*REQUIRED ACTION*: What is needed here is an exact copy of all the records below.
◇ ◇ ◇
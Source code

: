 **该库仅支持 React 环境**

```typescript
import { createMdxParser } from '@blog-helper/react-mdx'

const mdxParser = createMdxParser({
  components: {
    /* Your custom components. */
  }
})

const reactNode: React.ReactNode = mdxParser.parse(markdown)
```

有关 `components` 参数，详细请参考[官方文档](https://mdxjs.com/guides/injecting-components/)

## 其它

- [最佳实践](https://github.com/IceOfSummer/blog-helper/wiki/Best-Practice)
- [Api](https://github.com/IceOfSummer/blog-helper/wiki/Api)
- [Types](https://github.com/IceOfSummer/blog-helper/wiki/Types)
◇ ◇ ◇
*WRITTEN RESPONSE*:
Source code

: **该库仅支持 React 环境**

```typescript
import { createMdxParser } from '@blog-helper/react-mdx'

const mdxParser = createMdxParser({
  components: {
    /* Your custom components. */
  }
})

const reactNode: React.ReactNode = mdxParser.parse(markdown)
```

有关 `components` 参数，详细请参考[官方文档](https://mdxjs.com/guides/injecting-components/)

## 其它

- [最佳实践](https://github.com/IceOfSummer/blog-helper/wiki/Best-Practice)
- [Api](https://github.com/IceOfSummer/blog-helper/wiki/Api)
- [Types](https://github.com/IceOfSummer/blog-helper/wiki/Types)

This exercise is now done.